2 – Find a farewell routine
Life is easier when you have a routine. It helps to have a routine when you leave on a trip. My routine is fairly simple, when I leave town I give the kids (and my husband) a bedtime kiss and hug for each night I will be gone (a little tougher now the boys are teenagers). This is my way of letting them know that even though I am not home, I am still thinking of them. It also gives them a sense of how long I will be gone. A 3 year old doesnt really understand the difference between a 2 day and a 5 day trip. But, kids figure out quickly that only one extra hug meant a short trip. I still remember the night before a two week trip, my 7 year old son stepped back and looked at me and said ‘that’s a lot of extra hugs mom.’ Some people count sleeps until mom or dad gets home. You could make a countdown with post it notes or tear out pages from a day by day calendar and leave them behind one per day. Whatever works for you. Just make sure it doesn’t require too much work beforehand, if you are travelling regularly, you won’t always have the time and energy for complicated rituals.
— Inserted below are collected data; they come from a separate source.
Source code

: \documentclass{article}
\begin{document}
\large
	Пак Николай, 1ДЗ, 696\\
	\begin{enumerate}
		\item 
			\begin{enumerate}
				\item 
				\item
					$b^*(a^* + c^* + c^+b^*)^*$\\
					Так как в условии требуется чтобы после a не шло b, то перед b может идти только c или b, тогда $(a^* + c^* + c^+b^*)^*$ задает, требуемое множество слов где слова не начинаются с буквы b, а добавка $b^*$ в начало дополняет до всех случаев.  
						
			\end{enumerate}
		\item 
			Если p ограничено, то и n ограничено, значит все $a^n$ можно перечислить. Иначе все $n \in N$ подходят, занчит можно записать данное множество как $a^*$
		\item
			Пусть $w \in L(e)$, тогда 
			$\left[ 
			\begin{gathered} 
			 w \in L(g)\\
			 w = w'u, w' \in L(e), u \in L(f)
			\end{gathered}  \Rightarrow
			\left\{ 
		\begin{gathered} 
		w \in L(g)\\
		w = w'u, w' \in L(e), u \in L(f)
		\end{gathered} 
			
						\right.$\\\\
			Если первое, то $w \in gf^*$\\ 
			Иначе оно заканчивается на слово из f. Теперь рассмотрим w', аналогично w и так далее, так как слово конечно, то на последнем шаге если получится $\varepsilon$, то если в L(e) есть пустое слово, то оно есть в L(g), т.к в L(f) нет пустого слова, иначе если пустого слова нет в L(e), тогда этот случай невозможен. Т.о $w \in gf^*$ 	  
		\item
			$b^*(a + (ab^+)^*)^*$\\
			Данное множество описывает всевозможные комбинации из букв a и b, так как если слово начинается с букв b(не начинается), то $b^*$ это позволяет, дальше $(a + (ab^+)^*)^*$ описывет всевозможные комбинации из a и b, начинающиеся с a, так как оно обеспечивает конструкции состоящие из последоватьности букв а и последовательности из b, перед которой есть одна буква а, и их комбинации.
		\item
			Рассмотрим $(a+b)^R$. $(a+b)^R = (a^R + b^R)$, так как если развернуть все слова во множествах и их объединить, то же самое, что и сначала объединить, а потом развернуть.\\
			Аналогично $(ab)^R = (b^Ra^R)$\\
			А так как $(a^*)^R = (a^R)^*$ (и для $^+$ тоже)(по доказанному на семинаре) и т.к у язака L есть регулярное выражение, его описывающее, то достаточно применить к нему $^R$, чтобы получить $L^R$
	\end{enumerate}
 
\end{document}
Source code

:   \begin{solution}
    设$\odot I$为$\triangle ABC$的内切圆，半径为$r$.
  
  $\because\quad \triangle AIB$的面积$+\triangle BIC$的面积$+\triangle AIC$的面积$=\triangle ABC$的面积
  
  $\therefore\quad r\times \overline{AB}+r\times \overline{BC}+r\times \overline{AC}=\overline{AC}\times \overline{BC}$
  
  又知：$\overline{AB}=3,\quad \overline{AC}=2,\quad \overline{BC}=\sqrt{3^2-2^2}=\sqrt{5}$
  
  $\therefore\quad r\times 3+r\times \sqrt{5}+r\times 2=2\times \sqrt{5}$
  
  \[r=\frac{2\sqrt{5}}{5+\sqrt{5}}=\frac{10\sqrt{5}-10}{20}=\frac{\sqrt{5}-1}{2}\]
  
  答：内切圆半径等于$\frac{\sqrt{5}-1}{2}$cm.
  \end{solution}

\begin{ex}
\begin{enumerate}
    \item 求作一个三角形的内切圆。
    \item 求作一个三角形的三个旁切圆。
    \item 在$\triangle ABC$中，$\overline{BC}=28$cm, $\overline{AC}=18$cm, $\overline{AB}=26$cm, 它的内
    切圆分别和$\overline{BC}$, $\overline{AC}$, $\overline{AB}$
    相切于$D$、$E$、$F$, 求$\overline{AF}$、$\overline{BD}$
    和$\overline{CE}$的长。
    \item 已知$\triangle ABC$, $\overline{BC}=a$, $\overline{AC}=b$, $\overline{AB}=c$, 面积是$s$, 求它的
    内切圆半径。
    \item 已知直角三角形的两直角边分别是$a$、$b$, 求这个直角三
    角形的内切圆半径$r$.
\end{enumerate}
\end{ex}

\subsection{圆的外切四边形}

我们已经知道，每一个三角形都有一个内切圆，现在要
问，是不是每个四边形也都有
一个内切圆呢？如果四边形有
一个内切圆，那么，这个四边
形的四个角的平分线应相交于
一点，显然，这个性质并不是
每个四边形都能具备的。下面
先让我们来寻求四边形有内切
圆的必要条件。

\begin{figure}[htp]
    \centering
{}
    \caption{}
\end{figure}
3 – Do what you can to make your time away easier for your spouse
Leaving for a week? maybe you should call a cleaning service to come and clean the house while you are away, or arrange for someone to mow the lawn. Maybe, the best way to help is by getting someone to help get the kids to and from their various activities. I try to make arrangements for someone to drive my son to his hockey practices so my husband has doesn’t have to manage supper, dishes and driving to and from the arena. Sometimes I can make his life easier by doing something as simple as baking the kids favorite cookies before I leave, so there are peanut free snacks to put in the kids lunches. When I had a two week trip I made arrangements for a friend to come to the house and take the kids to dinner and a movie over the weekend, so dad could have a night off. (We don’t have the luxury of grandparents in town to help out, but if you do, they could also be a great resource to give your spouse a break when you are away)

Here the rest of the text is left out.